City symphonies and disaster films are beautifully combined in Misty Picture, and the brilliantly edited jazzy glassblowers’ ballet in Glass showcases how industry cannot exist without humans. Meanwhile, plants, animals, and machinery merge into a unique organism in the automated greenhouses of Agrilogistics, and Hilary Harris’ unique time-lapse imagery in Organism reflects the functioning of a city with the biology of our body.
Programme
Programma
Twenty years ago, the towers of the New York World Trade Center collapsed. In addition to the endlessly repeated television images of this event, manifold stagings of the building have long existed, presenting the WTC as a highly symbolic icon, a speculative destruction fantasy, or merely as a spectacular backdrop. In Misty Picture, such fictional motifs string together: city symphony, disaster movie, and medial trauma therapy become one.
This short documentary demonstrates how glass blowers work in Dutch factories such as Leerdam or Schiedam. Thanks to the superbly edited ballet of working hands and mechanical motions of the engines, it is predominantly a cinematic tour de force. That the industry can’t do without man’s involvement is illustrated by the voice of filmmaker Bert Haanstra himself, counting the bottles on the conveyor belt until one of them breaks.
Machines check and sort nature in an industrial greenhouse. Cameras enable the robots to do their specialised work. Human hands only intervene to straighten what is crooked, to plant delicate items, or to clean the mechanics to ensure things continue to run smoothly. Products must be up to standard to be market-ready for the consumer. Only at night, when everything is asleep, does unexpected life move in and take control.

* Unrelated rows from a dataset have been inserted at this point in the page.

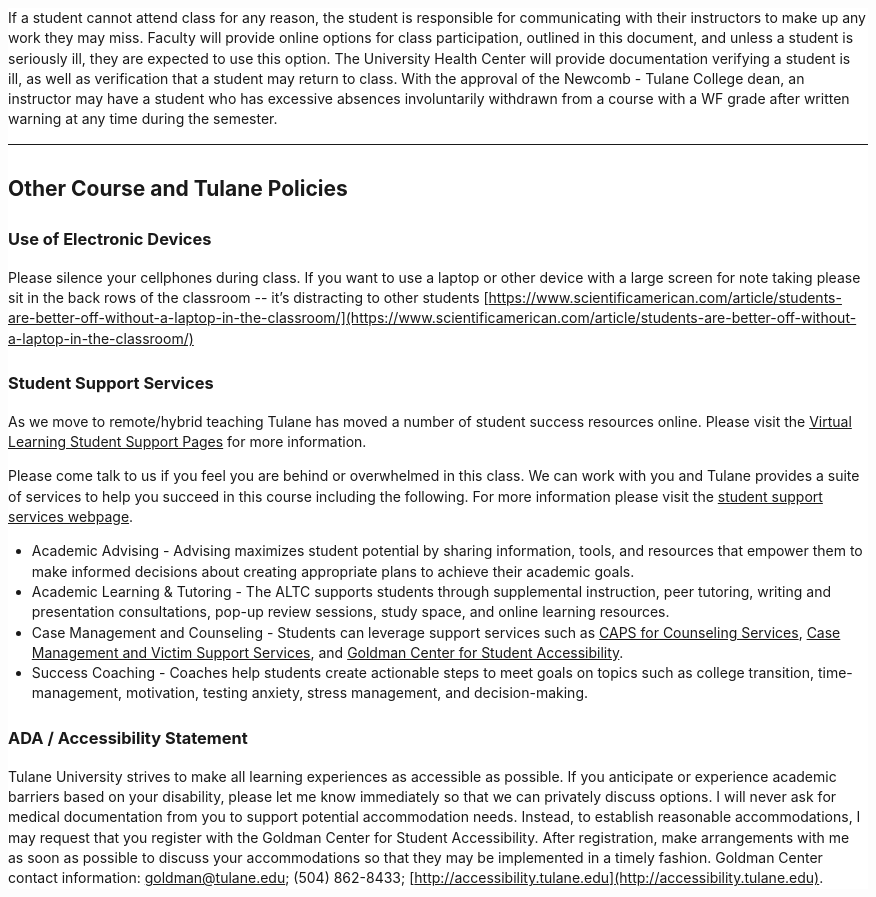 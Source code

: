 If a student cannot attend class for any reason, the student is responsible for communicating with their instructors to make up any work they may miss. Faculty will provide online options for class participation, outlined in this document, and unless a student is seriously ill, they are expected to use this option. The University Health Center will provide documentation verifying a student is ill, as well as verification that a student may return to class. With the approval of the Newcomb - Tulane College dean, an instructor may have a student who has excessive absences involuntarily withdrawn from a course with a WF grade after written warning at any time during the semester.

---

## Other Course and Tulane Policies

### Use of Electronic Devices

Please silence your cellphones during class.  If you want to use a laptop or other device with a large screen for note taking please sit in the back rows of the classroom -- it’s distracting to other students [https://www.scientificamerican.com/article/students-are-better-off-without-a-laptop-in-the-classroom/](https://www.scientificamerican.com/article/students-are-better-off-without-a-laptop-in-the-classroom/)

### Student Support Services
As we move to remote/hybrid teaching Tulane has moved a number of student success resources online.  Please visit the [Virtual Learning Student Support Pages](https://success.tulane.edu/virtual-learning-student-support) for more information.

Please come talk to us if you feel you are behind or overwhelmed in this class.  We can work with you and Tulane provides a suite of services to help you succeed in this course including the following.  For more information please visit the [student support services webpage](https://studentaffairs.tulane.edu/).

* Academic Advising - Advising maximizes student potential by sharing information, tools, and resources that empower them to make informed decisions about creating appropriate plans to achieve their academic goals. 
* Academic Learning & Tutoring - The ALTC supports students through supplemental instruction, peer tutoring, writing and presentation consultations, pop-up review sessions, study space, and online learning resources. 
* Case Management and Counseling - Students can leverage support services such as [CAPS for Counseling Services](https://campushealth.tulane.edu/caps), [Case Management and Victim Support Services](https://cmvss.tulane.edu/), and [Goldman Center for Student Accessibility](https://accessibility.tulane.edu/).
* Success Coaching - Coaches help students create actionable steps to meet goals on topics such as college transition, time-management, motivation, testing anxiety, stress management, and decision-making.

### ADA / Accessibility Statement
Tulane University strives to make all learning experiences as accessible as possible. If you anticipate or experience academic barriers based on your disability, please let me know immediately so that we can privately discuss options. I will never ask for medical documentation from you to support potential accommodation needs. Instead, to establish reasonable accommodations, I may request that you register with the Goldman Center for Student Accessibility.  After registration, make arrangements with me as soon as possible to discuss your accommodations so that they may be implemented in a timely fashion. Goldman Center contact information: goldman@tulane.edu; (504) 862-8433; [http://accessibility.tulane.edu](http://accessibility.tulane.edu).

Oscar-winning filmmaker Hilary Harris pioneered time-lapse filmmaking techniques to present a unique experiential view of our world: chaos and confusion seem to multiply in every corner of the Big Apple. Yet, there seems to be some order in that relentless system. The same can be said about the human body. Shot over 15 years, between 1959 and 1974, Organism proves that cities and organisms are alike.